Physical access is part of the trust chain

Not really anonymous November 11, 2025 3:15 PM

Soldered memory isn’t really a solution, since there isn’t a reasonable way to attest that soldered memory is being used while using an enclave.

ResearcherZero November 13, 2025 3:06 AM

@Clive Robinson

Google is pitching “secure compute” using TEE for its new useless mobile AI boondoggle. The likelihood that AI functions can be offloaded securely to cloud compute is low. The risk that such functions will be exploited to run malicious instructions or abuse side channels is high. The uses it is being pitched for are not worth the added complexity it involves.

Google’s Magic Cue thingamajig will randomly provide suggestions that are entirely useless and unwanted like Clippy, but a special type of hell based on the user’s personal data.

Microsoft is trialing this kind of an approach with its new iterations of Windows. Annoying people with prompts about the many extra crappy services and options Microsoft can provide and hiding the options to disable the added distractions throughout the system. There are already lengthy guides appearing online detailing how all of this crap can be disabled.

Clive Robinson November 13, 2025 4:53 AM

@ ResearcherZero,

“The uses it is being pitched for are not worth the added complexity it involves.”

You could usefully have added

“cost and inconvenience”

Just after complexity 😉

As you know I’ve been predicting this nonsense for quite a while now, and since doing so I see more and more people finding their own way to reach the same conclusion…

Thus it begs the question,

“As Sam Altman is not an emperor, why do we have to see him parade around with his ass hanging out?”

That guy is a fraudster, and so are most of the other seniors pumping it up knowing it’s going to dump. As the AI Hype Bubble around current AI LLM and ML Systems gets more and more desperately shilled it is starting to show that they can not pump hard enough to keep it up any longer. Thus the question of,

“Burst, Deflate, or Both?”

Arises…

I’m hoping it’s deflate for two reasons,

1, The economy can’t take a burst.
2, Whilst “General purpose LLM and ML” is a compleate bust, it genuinely does have niche applications.

That is like all the previous AI paradigms, going back a half century or so it has uses beyond being a predictive text generator.

But to get the benefits the training data into the ML has to be “narrow depth” not street sweepings wide “breadth” of basically garbage. As such it also needs to be “clean” and ordered in a way that will form a more balanced “tree”. And the LLM has to be limited by a hard functional rule set.

Think of it like a “Galton Pin board” that builds the “normal distribution curve”. But with the position of each pin slightly moved to give a different distribution.

In effect it’s a “matched filter” on an N-Dimensional spectrum, in highly constrained things like bio-medical research they can be used to “Model effects” fairly precisely even though still sufficiently stochastic. In essence that is what they did with AlphaFold. Which produced more candidates to be tested than we can currently do.

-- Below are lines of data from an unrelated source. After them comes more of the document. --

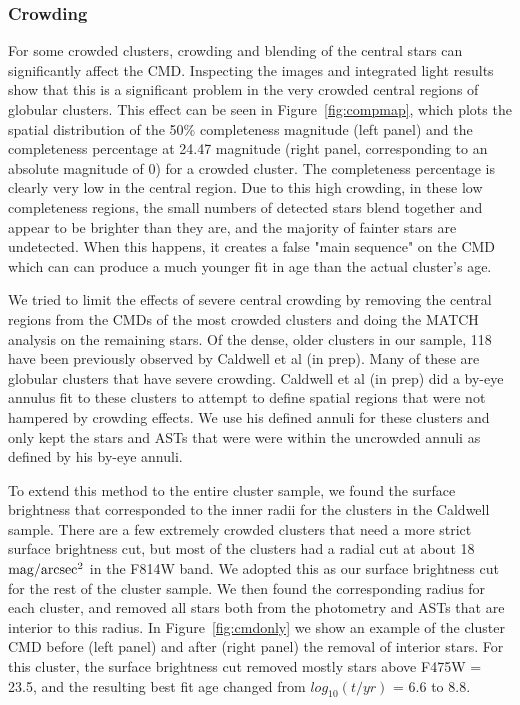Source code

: \documentclass{emulateapj}
\begin{document}
\subsubsection{Crowding}\label{sec:crowding}

For some crowded clusters, crowding and blending of the central stars can significantly affect the CMD.  Inspecting the images and integrated light results show that this is a significant problem in the very crowded central regions of globular clusters.  This effect can be seen in Figure~\ref{fig:compmap}, which plots the spatial distribution of the 50\% completeness magnitude (left panel) and the completeness percentage at 24.47 magnitude (right panel, corresponding to an absolute magnitude of 0) for a crowded cluster.  The completeness percentage is clearly very low in the central region.  Due to this high crowding, in these low completeness regions, the small numbers of detected stars blend together and appear to be brighter than they are, and the majority of fainter stars are undetected.  When this happens, it creates a false "main sequence" on the CMD which can can produce a much younger fit in age than the actual cluster's age.  

We tried to limit the effects of severe central crowding by removing the central regions from the CMDs of the most crowded clusters and doing the MATCH analysis on the remaining stars.  Of the dense, older clusters in our sample, 118 have been previously observed by Caldwell et al (in prep).  Many of these are globular clusters that have severe crowding.  Caldwell et al (in prep) did a by-eye annulus fit to these clusters to attempt to define spatial regions that were not hampered by crowding effects.  We use his defined annuli for these clusters and only kept the stars  and ASTs that were were within the uncrowded annuli as defined by his by-eye annuli.

To extend this method to the entire cluster sample, we found the surface brightness that corresponded to the inner radii for the clusters in the Caldwell sample.  There are a few extremely crowded clusters that need a more strict surface brightness cut, but most of the clusters had a radial cut at about 18 ${\rm mag/arcsec^2}$ in the F814W band.  We adopted this as our surface brightness cut for the rest of the cluster sample.  We then found the corresponding radius for each cluster, and removed all stars both from the photometry and ASTs that are interior to this radius.  In Figure~\ref{fig:cmdonly} we show an example of the cluster CMD before (left panel) and after (right panel) the removal of interior stars.  For this cluster, the surface brightness cut removed mostly stars above F475W = 23.5, and the resulting best fit age changed from $log_{10} (t/yr)$ = 6.6 to 8.8.  
\end{document}
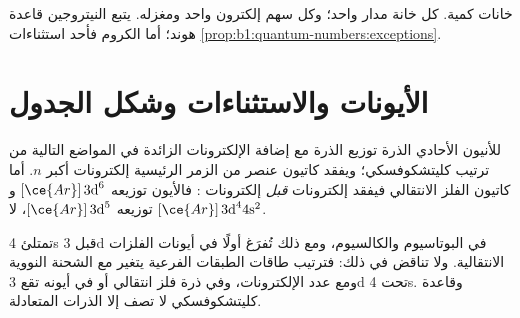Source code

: \begin{omfigure}

{\small خانات كمية. كل خانة مدار واحد؛ وكل سهم إلكترون واحد
ومغزله. يتبع النيتروجين قاعدة هوند؛ أما الكروم فأحد
استثناءات \cref{prop:b1:quantum-numbers:exceptions}.}
\end{omfigure}

\section{الأيونات والاستثناءات وشكل الجدول}

\begin{proposition}\label{prop:b1:quantum-numbers:ions}
للأنيون الأحادي الذرة توزيع الذرة مع إضافة الإلكترونات الزائدة في
المواضع التالية من ترتيب كليتشكوفسكي؛ ويفقد كاتيون عنصر من الزمر
الرئيسية إلكترونات أكبر $n$. أما كاتيون الفلز الانتقالي فيفقد إلكترونات
 \emph{قبل} إلكترونات
: فالأيون  توزيعه $[\ce{Ar}]\,3\text{d}^6$
و توزيعه $[\ce{Ar}]\,3\text{d}^5$، لا $[\ce{Ar}]\,3\text{d}^4
4\text{s}^2$.
\end{proposition}
\admitted

\begin{remark}\label{rem:b1:quantum-numbers:order}
تمتلئ 4s قبل 3d في البوتاسيوم والكالسيوم، ومع ذلك تُفرَغ أولًا في
أيونات الفلزات الانتقالية. ولا تناقض في ذلك: فترتيب طاقات الطبقات الفرعية
يتغير مع الشحنة النووية ومع عدد الإلكترونات، وفي ذرة فلز انتقالي أو في
أيونه تقع  3d تحت 4s. وقاعدة كليتشكوفسكي لا تصف إلا الذرات المتعادلة.
\end{remark}


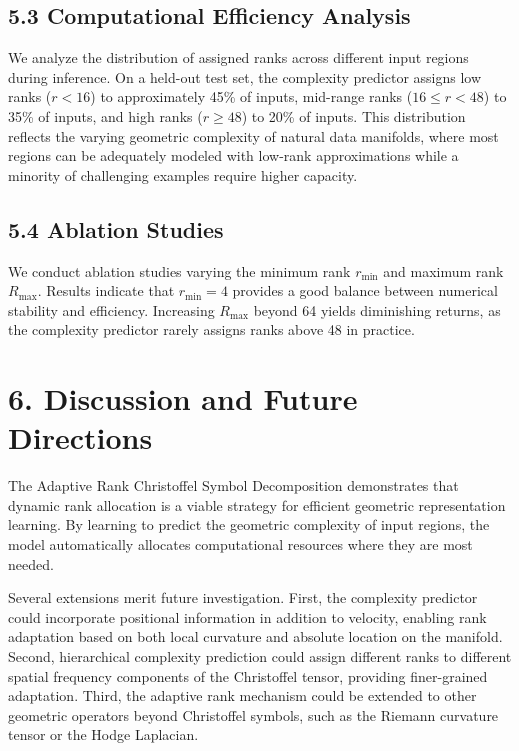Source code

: \documentclass[12pt]{article}
\begin{document}
\subsection{5.3 Computational Efficiency Analysis}

We analyze the distribution of assigned ranks across different input regions during inference. On a held-out test set, the complexity predictor assigns low ranks ($r < 16$) to approximately 45\% of inputs, mid-range ranks ($16 \leq r < 48$) to 35\% of inputs, and high ranks ($r \geq 48$) to 20\% of inputs. This distribution reflects the varying geometric complexity of natural data manifolds, where most regions can be adequately modeled with low-rank approximations while a minority of challenging examples require higher capacity.

\subsection{5.4 Ablation Studies}

We conduct ablation studies varying the minimum rank $r_{\min}$ and maximum rank $R_{\max}$. Results indicate that $r_{\min} = 4$ provides a good balance between numerical stability and efficiency. Increasing $R_{\max}$ beyond 64 yields diminishing returns, as the complexity predictor rarely assigns ranks above 48 in practice.

\section{6. Discussion and Future Directions}

The Adaptive Rank Christoffel Symbol Decomposition demonstrates that dynamic rank allocation is a viable strategy for efficient geometric representation learning. By learning to predict the geometric complexity of input regions, the model automatically allocates computational resources where they are most needed.

Several extensions merit future investigation. First, the complexity predictor could incorporate positional information in addition to velocity, enabling rank adaptation based on both local curvature and absolute location on the manifold. Second, hierarchical complexity prediction could assign different ranks to different spatial frequency components of the Christoffel tensor, providing finer-grained adaptation. Third, the adaptive rank mechanism could be extended to other geometric operators beyond Christoffel symbols, such as the Riemann curvature tensor or the Hodge Laplacian.
\end{document}
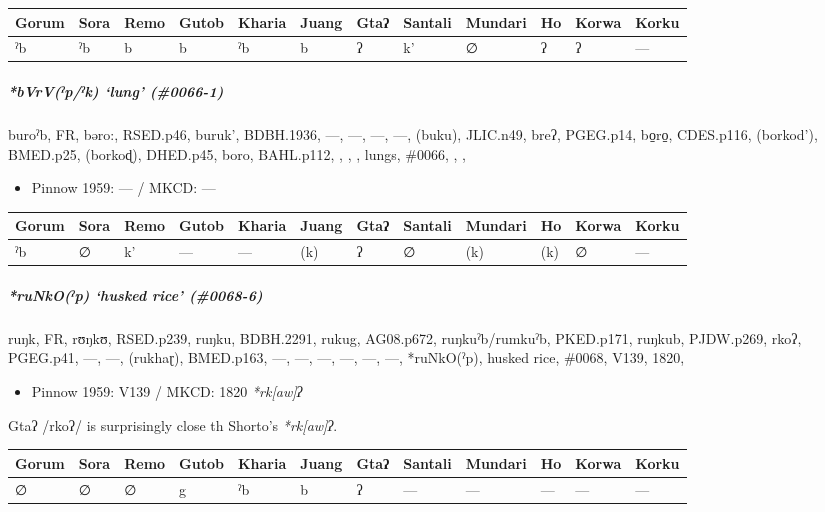 \documentclass[a4paper,]{article}
\providecommand{\tightlist}{%
  \setlength{\itemsep}{0pt}\setlength{\parskip}{0pt}}
\let\oldsubparagraph\subparagraph
\renewcommand{\subparagraph}[1]{\oldsubparagraph{#1}\mbox{}}
\begin{document}
\begin{longtable}[]{@{}llllllllllll@{}}
\toprule
Gorum & Sora & Remo & Gutob & Kharia & Juang & Gtaʔ & Santali & Mundari
& Ho & Korwa & Korku\tabularnewline
\midrule
\endhead
ˀb & ˀb & b & b & ˀb & b & ʔ & k' & ∅ & ʔ & ʔ & ---\tabularnewline
\bottomrule
\end{longtable}

\subparagraph{\texorpdfstring{\emph{*bVrV(ˀp/ˀk)} `lung'
(\#0066-1)}{*bVrV(ˀp/ˀk) lung (\#0066-1)}}\label{bvrvux2c0pux2c0k-lung-0066-1-1}

buroˀb, FR, bəro:, RSED.p46, buruk', BDBH.1936, ---, ---, ---, ---,
(buku), JLIC.n49, breʔ, PGEG.p14, bo̠ro̠, CDES.p116, (borkod'), BMED.p25,
(borkoɖ), DHED.p45, boro, BAHL.p112, , , , lungs, \#0066, , ,

\begin{itemize}
\tightlist
\item
  Pinnow 1959: --- / MKCD: ---
\end{itemize}

\begin{longtable}[]{@{}llllllllllll@{}}
\toprule
Gorum & Sora & Remo & Gutob & Kharia & Juang & Gtaʔ & Santali & Mundari
& Ho & Korwa & Korku\tabularnewline
\midrule
\endhead
ˀb & ∅ & k' & --- & --- & (k) & ʔ & ∅ & (k) & (k) & ∅ &
---\tabularnewline
\bottomrule
\end{longtable}

\subparagraph{\texorpdfstring{\emph{*ruNkO(ˀp)} `husked rice'
(\#0068-6)}{*ruNkO(ˀp) husked rice (\#0068-6)}}\label{runkoux2c0p-husked-rice-0068-6}

ruŋk, FR, rʊŋkʊ, RSED.p239, ruŋku, BDBH.2291, rukug, AG08.p672,
ruŋkuˀb/rumkuˀb, PKED.p171, ruŋkub, PJDW.p269, rkoʔ, PGEG.p41, ---, ---,
(rukhaɽ), BMED.p163, ---, ---, ---, ---, ---, ---, *ruNkO(ˀp), husked
rice, \#0068, V139, 1820,

\begin{itemize}
\tightlist
\item
  Pinnow 1959: V139 / MKCD: 1820 \emph{*rk{[}aw{]}ʔ}
\end{itemize}

Gtaʔ /rkoʔ/ is surprisingly close th Shorto's \emph{*rk{[}aw{]}ʔ}.

\begin{longtable}[]{@{}llllllllllll@{}}
\toprule
Gorum & Sora & Remo & Gutob & Kharia & Juang & Gtaʔ & Santali & Mundari
& Ho & Korwa & Korku\tabularnewline
\midrule
\endhead
∅ & ∅ & ∅ & g & ˀb & b & ʔ & --- & --- & --- & --- & ---\tabularnewline
\bottomrule
\end{longtable}
\end{document}
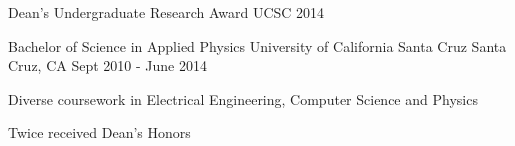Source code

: \begin{cvhonors}
  \cvhonor
    {Dean's Undergraduate Research Award}
    {}
    {UCSC}
    {2014}
\end{cvhonors}
\begin{cventries}
  \cventry
    {Bachelor of Science in Applied Physics}
    {University of California Santa Cruz}
    {Santa Cruz, CA}
    {Sept 2010 - June 2014}
    {
      \begin{cvitems}
        \item {Diverse coursework in Electrical Engineering, Computer Science and Physics}
        \item{Twice received Dean's Honors}
      \end{cvitems}
    }
\end{cventries}
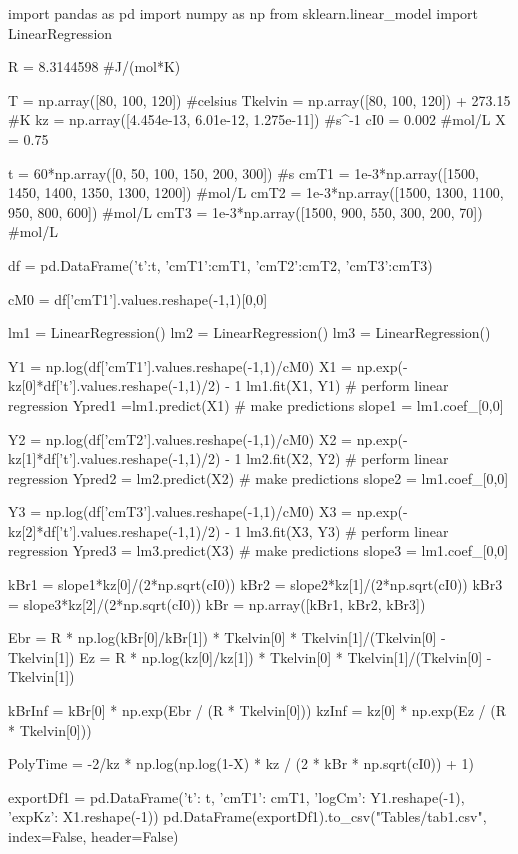 \begin{pycode}
import pandas as pd
import numpy as np
from sklearn.linear_model import LinearRegression

R = 8.3144598 #J/(mol*K)

T = np.array([80, 100, 120]) #celsius
Tkelvin = np.array([80, 100, 120]) + 273.15 #K
kz = np.array([4.454e-13, 6.01e-12, 1.275e-11]) #s^-1
cI0 = 0.002 #mol/L
X = 0.75

t = 60*np.array([0, 50, 100, 150, 200, 300]) #s
cmT1 = 1e-3*np.array([1500, 1450, 1400, 1350, 1300, 1200]) #mol/L
cmT2 = 1e-3*np.array([1500, 1300, 1100, 950, 800, 600]) #mol/L
cmT3 = 1e-3*np.array([1500, 900, 550, 300, 200, 70]) #mol/L

df = pd.DataFrame({'t':t, 'cmT1':cmT1, 'cmT2':cmT2, 'cmT3':cmT3})

cM0 = df['cmT1'].values.reshape(-1,1)[0,0]

lm1 = LinearRegression()
lm2 = LinearRegression()
lm3 = LinearRegression()

Y1 = np.log(df['cmT1'].values.reshape(-1,1)/cM0)
X1 = np.exp(-kz[0]*df['t'].values.reshape(-1,1)/2) - 1 
lm1.fit(X1, Y1)         # perform linear regression
Ypred1 =lm1.predict(X1) # make predictions
slope1 = lm1.coef_[0,0]

Y2 = np.log(df['cmT2'].values.reshape(-1,1)/cM0)
X2 = np.exp(-kz[1]*df['t'].values.reshape(-1,1)/2) - 1 
lm2.fit(X2, Y2)         # perform linear regression
Ypred2 = lm2.predict(X2) # make predictions
slope2 = lm1.coef_[0,0]

Y3 = np.log(df['cmT3'].values.reshape(-1,1)/cM0)
X3 = np.exp(-kz[2]*df['t'].values.reshape(-1,1)/2) - 1 
lm3.fit(X3, Y3)         # perform linear regression
Ypred3 = lm3.predict(X3) # make predictions
slope3 = lm1.coef_[0,0]

kBr1 = slope1*kz[0]/(2*np.sqrt(cI0))
kBr2 = slope2*kz[1]/(2*np.sqrt(cI0))
kBr3 = slope3*kz[2]/(2*np.sqrt(cI0))
kBr = np.array([kBr1, kBr2, kBr3])

Ebr = R * np.log(kBr[0]/kBr[1]) * Tkelvin[0] * Tkelvin[1]/(Tkelvin[0] - Tkelvin[1])
Ez = R * np.log(kz[0]/kz[1]) * Tkelvin[0] * Tkelvin[1]/(Tkelvin[0] - Tkelvin[1])

kBrInf = kBr[0] * np.exp(Ebr / (R * Tkelvin[0]))
kzInf = kz[0] * np.exp(Ez / (R * Tkelvin[0]))

PolyTime = -2/kz * np.log(np.log(1-X) * kz / (2 * kBr * np.sqrt(cI0)) + 1)

exportDf1 = pd.DataFrame({'t': t, 'cmT1': cmT1, 'logCm': Y1.reshape(-1), 'expKz': X1.reshape(-1)})
pd.DataFrame(exportDf1).to_csv("Tables/tab1.csv", index=False, header=False)


\end{pycode}
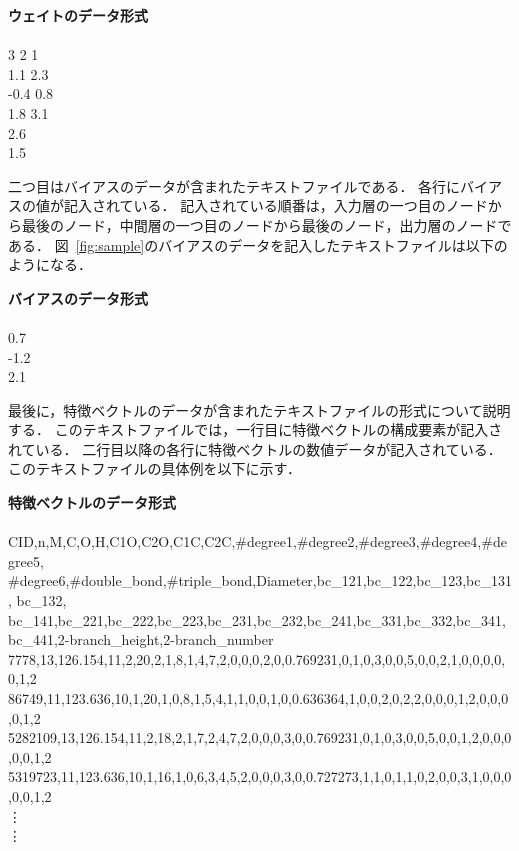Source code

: \documentclass[11pt,titlepage,dvipdfmx,twoside]{jarticle}
\begin{document}
\bigskip

\begin{oframed}
{\bf ウェイトのデータ形式}\\\\
3 2 1\\
1.1 2.3\\
-0.4 0.8\\
1.8 3.1\\
2.6\\
1.5\\
\end{oframed}

\bigskip

二つ目はバイアスのデータが含まれたテキストファイルである．
各行にバイアスの値が記入されている．
記入されている順番は，入力層の一つ目のノードから最後のノード，中間層の一つ目のノードから最後のノード，出力層のノードである．
図~\ref{fig:sample}のバイアスのデータを記入したテキストファイルは以下のようになる．

\bigskip

\begin{oframed}
{\bf バイアスのデータ形式}\\\\
0.7\\
-1.2\\
2.1\\
\end{oframed}

\bigskip

最後に，特徴ベクトルのデータが含まれたテキストファイルの形式について説明する．
このテキストファイルでは，一行目に特徴ベクトルの構成要素が記入されている．
二行目以降の各行に特徴ベクトルの数値データが記入されている．
このテキストファイルの具体例を以下に示す．

\bigskip

\begin{oframed}
{\bf 特徴ベクトルのデータ形式}\\\\
CID,n,M,C,O,H,C1O,C2O,C1C,C2C,\#degree1,\#degree2,\#degree3,\#degree4,\#degree5,\\
\#degree6,\#double\_bond,\#triple\_bond,Diameter,bc\_121,bc\_122,bc\_123,bc\_131,
bc\_132, \\bc\_141,bc\_221,bc\_222,bc\_223,bc\_231,bc\_232,bc\_241,bc\_331,bc\_332,bc\_341,bc\_441,2-branch\_height,2-branch\_number\\
7778,13,126.154,11,2,20,2,1,8,1,4,7,2,0,0,0,2,0,0.769231,0,1,0,3,0,0,5,0,0,2,1,0,0,0,0,0,1,2
\\
86749,11,123.636,10,1,20,1,0,8,1,5,4,1,1,0,0,1,0,0.636364,1,0,0,2,0,2,2,0,0,0,1,2,0,0,0,0,1,2
\\
5282109,13,126.154,11,2,18,2,1,7,2,4,7,2,0,0,0,3,0,0.769231,0,1,0,3,0,0,5,0,0,1,2,0,0,0,0,0,1,2
\\
5319723,11,123.636,10,1,16,1,0,6,3,4,5,2,0,0,0,3,0,0.727273,1,1,0,1,1,0,2,0,0,3,1,0,0,0,0,0,1,2
\\
\hspace{5mm}\vdots
\\
\hspace{5mm}\vdots

\end{oframed}
\end{document}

The trick is an old one used in mathematics and physics. You do experiments and your data forms surfaces but you in effect have know knowledge as to why it’s the shape it is. You then do the equivalent of a “curve fit”, which gives one or more formulations. You then take the formulations and see if you can find the parts that match both the curve and existing knowledge and test again to see if it holds true. So the practical produces data, that produces a theoretical hypothesis which you then use to run new practical experiments to confirm or reject the formulation.

It’s effectively how we got much of the early Quantum Physics nearly a century ago.

It’s a tried and tested method, and something that Modified ML and LLMs can do fairly reliably and more productively than most humans can.

But it’s very niche and very vertical so the potential for significant “easy money” is really not there.